The Why and How of Making Eye Contact With a Digital Audience

Author: Casey Gale       

Digital Eye Contact

Seeing eye-to-eye isn’t just a saying, it’s how humans build trust and connections — which can be tricky when presenting onscreen. Simple solutions like placing visual cues around your computer camera can help presenters create the illusion of eye contact with viewers, according learning expert Will Thalheimer.

Whether we’re communicating face-to-face or digitally, good eye contact can make us seem more likeable, attractive, and competent. But achieving eye contact digitally is easier said than done, as it is really only the illusion of eye contact — we can look at the person we’re speaking with onscreen, which means we divert our eyes from the camera, or look at our computer cameras to make others feel we are looking straight at them. But we can’t do both at the same time.

There’s a hack for this, according to Will Thalheimer, Ph.D., principal at TiER1 Performance Solutions and owner of Work-Learning Research Inc. On his YouTube channel, Thalheimer recommends simple solutions like putting visual cues near the camera, such as Post-It notes with bullet points of what you’d like to say, which can help draw the eye in the right direction. Additionally, moving the video of the people you’re speaking with to the top-center of your screen — what he calls the “virtual eye contact area” where your computer camera is located — can create another visual cue. This will stop you from glancing all around the screen in search of faces to connect with while speaking.

Will Thalheimer

Zoom has helpful capabilities when it comes to making good eye contact, Thalheimer shared in a recent Work-Learning Research newsletter. “Zoom is excellent in this regard,” he said, as it enables users to “move the video pictures of people closer to where our webcams are located.” In this instance, Zoom is superior to Microsoft Teams, he said, as the Teams platform forces videos to the bottom of the screen when the user is presenting slides.

Going Off-Camera

Though eye contact can be a powerful tool in connecting with those you’re presenting to, there are some instances when keeping your camera on can become distracting, Thalheimer said in the newsletter. “There aren’t slam-dunk research studies,” he said, “but several studies I’ve seen suggest that adding video thumbnails is likely to make learners like it more, but learn less.”
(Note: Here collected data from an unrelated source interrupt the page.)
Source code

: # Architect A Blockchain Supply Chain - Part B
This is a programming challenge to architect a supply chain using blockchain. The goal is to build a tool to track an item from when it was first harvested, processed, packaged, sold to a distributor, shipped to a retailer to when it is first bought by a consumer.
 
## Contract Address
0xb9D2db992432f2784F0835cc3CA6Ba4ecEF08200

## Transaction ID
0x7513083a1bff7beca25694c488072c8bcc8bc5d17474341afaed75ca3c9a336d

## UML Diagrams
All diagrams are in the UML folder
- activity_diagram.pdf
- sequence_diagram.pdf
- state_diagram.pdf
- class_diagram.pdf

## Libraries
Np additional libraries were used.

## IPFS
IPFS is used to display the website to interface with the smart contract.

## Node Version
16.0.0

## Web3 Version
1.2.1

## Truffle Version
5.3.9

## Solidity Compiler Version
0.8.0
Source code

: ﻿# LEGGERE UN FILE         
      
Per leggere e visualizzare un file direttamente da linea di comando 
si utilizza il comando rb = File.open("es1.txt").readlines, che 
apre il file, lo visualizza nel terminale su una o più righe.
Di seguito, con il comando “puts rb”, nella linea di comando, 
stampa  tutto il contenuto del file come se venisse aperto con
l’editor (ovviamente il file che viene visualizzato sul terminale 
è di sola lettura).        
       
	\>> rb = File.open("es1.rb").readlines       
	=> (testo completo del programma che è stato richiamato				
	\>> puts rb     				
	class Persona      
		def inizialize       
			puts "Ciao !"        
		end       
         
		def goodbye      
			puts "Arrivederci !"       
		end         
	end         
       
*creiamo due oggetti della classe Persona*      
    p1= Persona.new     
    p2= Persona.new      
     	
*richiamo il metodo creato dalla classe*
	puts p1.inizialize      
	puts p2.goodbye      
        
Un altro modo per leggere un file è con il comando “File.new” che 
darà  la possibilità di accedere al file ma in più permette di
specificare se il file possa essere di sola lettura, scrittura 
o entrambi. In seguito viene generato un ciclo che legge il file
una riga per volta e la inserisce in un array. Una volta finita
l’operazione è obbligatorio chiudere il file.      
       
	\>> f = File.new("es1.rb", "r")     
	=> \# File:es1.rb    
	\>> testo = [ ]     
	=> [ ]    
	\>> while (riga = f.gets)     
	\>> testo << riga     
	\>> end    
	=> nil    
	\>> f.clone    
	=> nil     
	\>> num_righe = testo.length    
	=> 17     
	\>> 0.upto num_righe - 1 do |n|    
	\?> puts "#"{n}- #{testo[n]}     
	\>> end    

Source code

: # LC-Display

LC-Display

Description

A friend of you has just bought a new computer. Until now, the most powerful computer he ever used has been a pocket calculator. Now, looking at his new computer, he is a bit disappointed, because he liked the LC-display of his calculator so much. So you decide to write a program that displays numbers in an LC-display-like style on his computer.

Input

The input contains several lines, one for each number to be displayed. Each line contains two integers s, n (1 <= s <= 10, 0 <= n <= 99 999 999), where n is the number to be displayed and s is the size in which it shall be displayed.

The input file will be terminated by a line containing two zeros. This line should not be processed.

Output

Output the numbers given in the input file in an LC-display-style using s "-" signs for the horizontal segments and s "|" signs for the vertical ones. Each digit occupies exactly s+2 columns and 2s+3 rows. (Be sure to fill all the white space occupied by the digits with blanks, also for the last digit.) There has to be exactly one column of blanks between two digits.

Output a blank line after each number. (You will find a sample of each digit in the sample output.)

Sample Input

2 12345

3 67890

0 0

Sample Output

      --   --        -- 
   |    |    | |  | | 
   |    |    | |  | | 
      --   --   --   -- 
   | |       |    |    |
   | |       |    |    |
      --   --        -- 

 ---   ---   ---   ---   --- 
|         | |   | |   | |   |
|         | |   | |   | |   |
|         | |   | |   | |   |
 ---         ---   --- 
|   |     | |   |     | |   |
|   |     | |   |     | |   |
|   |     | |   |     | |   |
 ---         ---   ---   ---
One study conducted at Stanford University in 2014 and published in the Journal of Educational Psychology found that showing the instructor’s face in multimedia instruction “does not promote learning, because the potential benefits from inducing social responses are outweighed by the cost of additional cognitive processing,” according to the abstract. Simply put, viewers can’t pay close attention to both the content and the speaker’s video at the same time.

“People like human connection, so the video adds to that,” Thalheimer wrote. “People also are easily distracted by other people and by moving images, so the thumbnail can detract from mathemagenic attention — attention that gives rise to learning.”

For this reason, presenters should be strategic about when to show their faces and when to allow viewers to focus on the slides alone.

“Don’t show your face when covering complicated content or any content that requires substantial attention,” Thalheimer suggested, but also incorporate periods when you’re able to turn slide sharing off to speak directly to the audience. “They will be more motivated and feel better about you and the learning if you engage with them,” Thalheimer said, “on a more human level (more human than just showing your slides).”

Casey Gale is associate editor at Convene.